Task details
Give the records again in full, exactly as they appear, but without the pictures.

Rendered images with source text
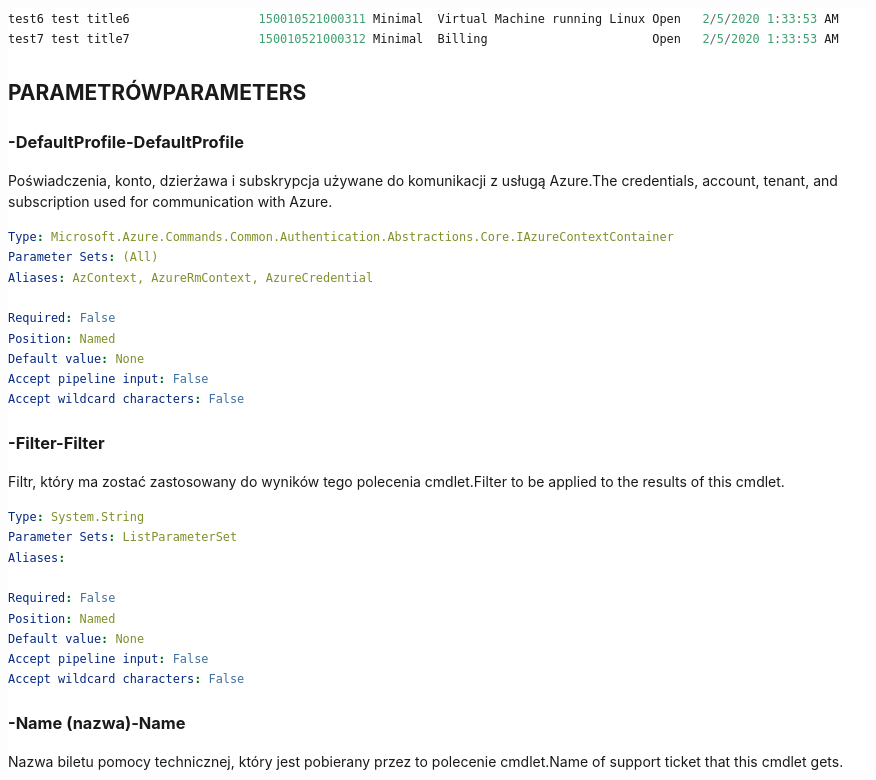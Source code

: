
 ```powershell
test6 test title6                  150010521000311 Minimal  Virtual Machine running Linux Open   2/5/2020 1:33:53 AM
test7 test title7                  150010521000312 Minimal  Billing                       Open   2/5/2020 1:33:53 AM
```

## <span data-ttu-id="85d3e-132">PARAMETRÓW</span><span class="sxs-lookup"><span data-stu-id="85d3e-132">PARAMETERS</span></span>

### <span data-ttu-id="85d3e-133">-DefaultProfile</span><span class="sxs-lookup"><span data-stu-id="85d3e-133">-DefaultProfile</span></span>
<span data-ttu-id="85d3e-134">Poświadczenia, konto, dzierżawa i subskrypcja używane do komunikacji z usługą Azure.</span><span class="sxs-lookup"><span data-stu-id="85d3e-134">The credentials, account, tenant, and subscription used for communication with Azure.</span></span>

```yaml
Type: Microsoft.Azure.Commands.Common.Authentication.Abstractions.Core.IAzureContextContainer
Parameter Sets: (All)
Aliases: AzContext, AzureRmContext, AzureCredential

Required: False
Position: Named
Default value: None
Accept pipeline input: False
Accept wildcard characters: False
```

### <span data-ttu-id="85d3e-135">-Filter</span><span class="sxs-lookup"><span data-stu-id="85d3e-135">-Filter</span></span>
<span data-ttu-id="85d3e-136">Filtr, który ma zostać zastosowany do wyników tego polecenia cmdlet.</span><span class="sxs-lookup"><span data-stu-id="85d3e-136">Filter to be applied to the results of this cmdlet.</span></span>

```yaml
Type: System.String
Parameter Sets: ListParameterSet
Aliases:

Required: False
Position: Named
Default value: None
Accept pipeline input: False
Accept wildcard characters: False
```

### <span data-ttu-id="85d3e-137">-Name (nazwa)</span><span class="sxs-lookup"><span data-stu-id="85d3e-137">-Name</span></span>
<span data-ttu-id="85d3e-138">Nazwa biletu pomocy technicznej, który jest pobierany przez to polecenie cmdlet.</span><span class="sxs-lookup"><span data-stu-id="85d3e-138">Name of support ticket that this cmdlet gets.</span></span>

Solved problem
Source code

:
 ```powershell
test6 test title6                  150010521000311 Minimal  Virtual Machine running Linux Open   2/5/2020 1:33:53 AM
test7 test title7                  150010521000312 Minimal  Billing                       Open   2/5/2020 1:33:53 AM
```

## <span data-ttu-id="85d3e-132">PARAMETRÓW</span><span class="sxs-lookup"><span data-stu-id="85d3e-132">PARAMETERS</span></span>

### <span data-ttu-id="85d3e-133">-DefaultProfile</span><span class="sxs-lookup"><span data-stu-id="85d3e-133">-DefaultProfile</span></span>
<span data-ttu-id="85d3e-134">Poświadczenia, konto, dzierżawa i subskrypcja używane do komunikacji z usługą Azure.</span><span class="sxs-lookup"><span data-stu-id="85d3e-134">The credentials, account, tenant, and subscription used for communication with Azure.</span></span>

```yaml
Type: Microsoft.Azure.Commands.Common.Authentication.Abstractions.Core.IAzureContextContainer
Parameter Sets: (All)
Aliases: AzContext, AzureRmContext, AzureCredential

Required: False
Position: Named
Default value: None
Accept pipeline input: False
Accept wildcard characters: False
```

### <span data-ttu-id="85d3e-135">-Filter</span><span class="sxs-lookup"><span data-stu-id="85d3e-135">-Filter</span></span>
<span data-ttu-id="85d3e-136">Filtr, który ma zostać zastosowany do wyników tego polecenia cmdlet.</span><span class="sxs-lookup"><span data-stu-id="85d3e-136">Filter to be applied to the results of this cmdlet.</span></span>

```yaml
Type: System.String
Parameter Sets: ListParameterSet
Aliases:

Required: False
Position: Named
Default value: None
Accept pipeline input: False
Accept wildcard characters: False
```

### <span data-ttu-id="85d3e-137">-Name (nazwa)</span><span class="sxs-lookup"><span data-stu-id="85d3e-137">-Name</span></span>
<span data-ttu-id="85d3e-138">Nazwa biletu pomocy technicznej, który jest pobierany przez to polecenie cmdlet.</span><span class="sxs-lookup"><span data-stu-id="85d3e-138">Name of support ticket that this cmdlet gets.</span></span>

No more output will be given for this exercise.